A lire à ton réveil, quand la réalité devient fragile
Un des meilleurs auteurs actuels
Auteur de l’excellent American Elsewhere (Albin Michel, 2018) et du très bon cycle des Maîtres enlumineurs, Robert Jackson sait aussi écrire de très bonnes novellas comme Vigilance (Le Bélial, 2020), plongée dans la paranoïa américaine. A lire à ton réveil est une histoire plus ancrée dans le fantastique comme on va le voir.
Loin dans la forêt…
« Une forêt plus figée que ne l’est aucune forêt. La lumière grise de l’aube se déversant entre les arbres. Leurs troncs minces, lisses et gris. Le ciel, songeant à la neige et laissant échapper quelques flocons, juste pour voir ce qu’il en serait. Et, au centre du bois, magnifiques, quoique sombres et croulantes, des colonnes et les ruines d’une très, très vieille arche. »

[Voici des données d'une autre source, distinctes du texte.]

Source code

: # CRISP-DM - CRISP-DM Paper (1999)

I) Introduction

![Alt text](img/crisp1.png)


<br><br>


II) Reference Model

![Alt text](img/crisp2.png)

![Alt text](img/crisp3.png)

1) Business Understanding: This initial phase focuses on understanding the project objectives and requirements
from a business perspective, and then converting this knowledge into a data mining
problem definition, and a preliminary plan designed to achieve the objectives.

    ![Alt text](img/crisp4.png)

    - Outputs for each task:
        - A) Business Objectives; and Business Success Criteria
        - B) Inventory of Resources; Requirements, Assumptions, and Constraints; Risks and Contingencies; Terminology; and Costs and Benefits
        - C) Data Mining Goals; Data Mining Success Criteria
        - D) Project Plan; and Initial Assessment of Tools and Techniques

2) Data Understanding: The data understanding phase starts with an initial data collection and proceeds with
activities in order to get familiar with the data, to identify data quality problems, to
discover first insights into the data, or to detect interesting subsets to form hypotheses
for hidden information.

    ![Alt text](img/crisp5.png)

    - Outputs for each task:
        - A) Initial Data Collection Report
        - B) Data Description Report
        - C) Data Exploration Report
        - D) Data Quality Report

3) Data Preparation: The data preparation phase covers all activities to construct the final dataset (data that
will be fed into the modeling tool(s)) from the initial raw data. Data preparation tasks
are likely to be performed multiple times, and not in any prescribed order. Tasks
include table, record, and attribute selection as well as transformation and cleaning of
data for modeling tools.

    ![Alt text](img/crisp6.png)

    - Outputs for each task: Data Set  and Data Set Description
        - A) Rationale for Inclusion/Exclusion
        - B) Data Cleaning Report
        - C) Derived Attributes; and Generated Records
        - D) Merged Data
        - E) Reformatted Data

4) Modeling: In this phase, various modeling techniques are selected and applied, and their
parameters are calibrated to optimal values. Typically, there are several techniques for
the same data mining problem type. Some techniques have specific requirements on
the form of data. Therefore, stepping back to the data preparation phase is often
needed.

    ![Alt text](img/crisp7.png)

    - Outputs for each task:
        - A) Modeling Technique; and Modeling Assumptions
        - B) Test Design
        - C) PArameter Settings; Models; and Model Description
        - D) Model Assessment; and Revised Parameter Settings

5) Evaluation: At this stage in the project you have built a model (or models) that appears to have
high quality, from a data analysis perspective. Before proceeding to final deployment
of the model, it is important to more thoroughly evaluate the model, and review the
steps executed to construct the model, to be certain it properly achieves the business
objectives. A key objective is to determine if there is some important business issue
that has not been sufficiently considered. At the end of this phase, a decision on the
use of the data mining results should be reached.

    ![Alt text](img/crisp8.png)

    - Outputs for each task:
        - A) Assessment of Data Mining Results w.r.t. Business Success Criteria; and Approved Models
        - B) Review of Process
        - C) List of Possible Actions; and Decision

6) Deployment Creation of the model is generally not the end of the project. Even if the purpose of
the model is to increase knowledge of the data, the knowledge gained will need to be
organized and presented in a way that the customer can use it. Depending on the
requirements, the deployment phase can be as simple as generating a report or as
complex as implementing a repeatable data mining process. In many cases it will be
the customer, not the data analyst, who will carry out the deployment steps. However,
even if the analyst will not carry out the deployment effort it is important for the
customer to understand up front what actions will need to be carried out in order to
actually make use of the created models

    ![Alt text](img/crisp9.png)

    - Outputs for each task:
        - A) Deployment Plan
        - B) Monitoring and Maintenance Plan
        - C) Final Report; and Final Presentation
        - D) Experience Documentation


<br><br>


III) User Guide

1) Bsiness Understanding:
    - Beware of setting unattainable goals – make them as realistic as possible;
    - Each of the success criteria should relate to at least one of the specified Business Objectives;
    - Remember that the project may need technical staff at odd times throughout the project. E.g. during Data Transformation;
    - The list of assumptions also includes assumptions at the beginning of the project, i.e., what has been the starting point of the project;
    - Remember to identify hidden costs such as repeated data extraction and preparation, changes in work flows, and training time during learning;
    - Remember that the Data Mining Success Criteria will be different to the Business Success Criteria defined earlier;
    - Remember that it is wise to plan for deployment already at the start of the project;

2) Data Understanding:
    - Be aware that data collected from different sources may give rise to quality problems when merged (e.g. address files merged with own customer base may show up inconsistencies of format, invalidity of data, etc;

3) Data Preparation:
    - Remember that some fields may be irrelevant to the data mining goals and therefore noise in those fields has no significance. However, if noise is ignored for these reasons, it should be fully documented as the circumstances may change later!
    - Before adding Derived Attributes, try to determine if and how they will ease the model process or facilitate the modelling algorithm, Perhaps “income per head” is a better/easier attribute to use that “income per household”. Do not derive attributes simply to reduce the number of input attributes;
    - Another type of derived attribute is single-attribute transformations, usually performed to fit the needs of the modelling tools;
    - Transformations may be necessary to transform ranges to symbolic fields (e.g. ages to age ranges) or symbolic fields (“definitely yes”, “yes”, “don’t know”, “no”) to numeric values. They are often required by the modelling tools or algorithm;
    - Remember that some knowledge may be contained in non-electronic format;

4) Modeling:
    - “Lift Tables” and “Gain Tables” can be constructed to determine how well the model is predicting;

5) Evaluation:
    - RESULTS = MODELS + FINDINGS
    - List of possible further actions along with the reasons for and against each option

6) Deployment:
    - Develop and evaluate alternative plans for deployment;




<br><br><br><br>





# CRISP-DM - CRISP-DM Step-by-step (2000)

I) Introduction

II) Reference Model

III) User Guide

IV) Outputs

James a quitté Londres et ses créanciers pour le continent, encore en pleine reconstruction après la fin de la seconde guerre mondiale. Il trouve refuge dans un petit hameau de Lorraine et écrit chaque jour à son amant, Laurence, atteint de tuberculose. Passionné d’histoire, James découvre en pleine forêt les ruines d’une abbaye pour laquelle il se prend de passion. Il entreprend alors de la fouiller tout en se renseignant sur le folklore local. L’abbaye remonte aux temps les plus anciens du christianisme, voire bien avant. On murmure que des dieux anciens reposent en son sein. James raconte à Laurence ses fouilles, sa fatigue (il se sent vieillir) puis ses discussions avec un drôle de marquis. James ne le sait pas mais il va peu à peu découvrir une magie ancienne qui va le changer…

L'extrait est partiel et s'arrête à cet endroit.